■ GOAL OF THE EXERCISE: Print every line from the start of the data, and when you reach the line with "Scripting languages, such", include it and stop. Pictures are not part of the copy.

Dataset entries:
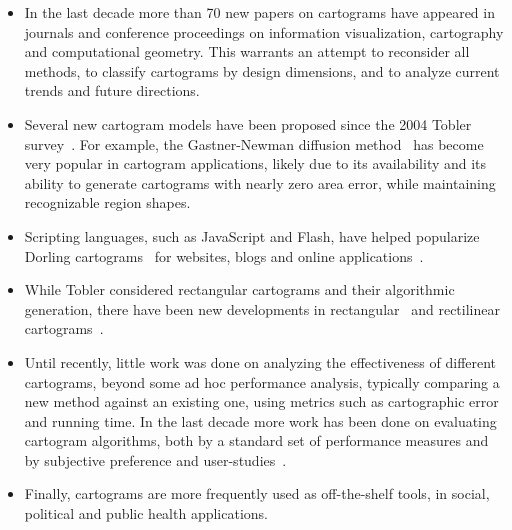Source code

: \documentclass{egpubl}
\begin{document}
\begin{itemize}

\item In the last decade more than 70 new papers on cartograms have appeared in journals and conference proceedings on information visualization, cartography and computational geometry. This warrants an attempt to reconsider all methods, to classify cartograms by design dimensions, and to analyze current trends and future directions.
\item Several new cartogram models have been proposed since the 2004 Tobler survey~\cite{Tobler04}. For example, the Gastner-Newman diffusion method~\cite{GN04} has become very popular in cartogram applications, likely due to its availability and its ability to generate cartograms with nearly zero area error, while maintaining recognizable region shapes. 
\item Scripting languages, such as JavaScript and Flash, have helped popularize Dorling cartograms~\cite{dorling96} for websites, blogs and online applications~\cite{NYT_O,Hans,Hans2,Proto}. 
\item While Tobler considered rectangular cartograms and their algorithmic generation, there have been new developments in rectangular~\cite{ks07,BSV12} and rectilinear cartograms~\cite{ourSoCG}.
\item Until recently, little work was done on analyzing the effectiveness of different cartograms, beyond some ad hoc performance analysis, typically comparing a new method against an existing one, using metrics such as cartographic error and running time. 
In the last decade more work has been done on evaluating cartogram algorithms, both by a standard set of performance measures and by subjective preference and user-studies~\cite{AKV15,kaspar2013empirical,NusratAK15}. 
\item Finally, cartograms are more frequently used as off-the-shelf tools, in social, political and public health applications.
\end{itemize}






















\end{document}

■ REPLY TO THE EXERCISE:
Source code

: \documentclass{egpubl}
\begin{document}
\begin{itemize}

\item In the last decade more than 70 new papers on cartograms have appeared in journals and conference proceedings on information visualization, cartography and computational geometry. This warrants an attempt to reconsider all methods, to classify cartograms by design dimensions, and to analyze current trends and future directions.
\item Several new cartogram models have been proposed since the 2004 Tobler survey~\cite{Tobler04}. For example, the Gastner-Newman diffusion method~\cite{GN04} has become very popular in cartogram applications, likely due to its availability and its ability to generate cartograms with nearly zero area error, while maintaining recognizable region shapes. 
\item Scripting languages, such as JavaScript and Flash, have helped popularize Dorling cartograms~\cite{dorling96} for websites, blogs and online applications~\cite{NYT_O,Hans,Hans2,Proto}. 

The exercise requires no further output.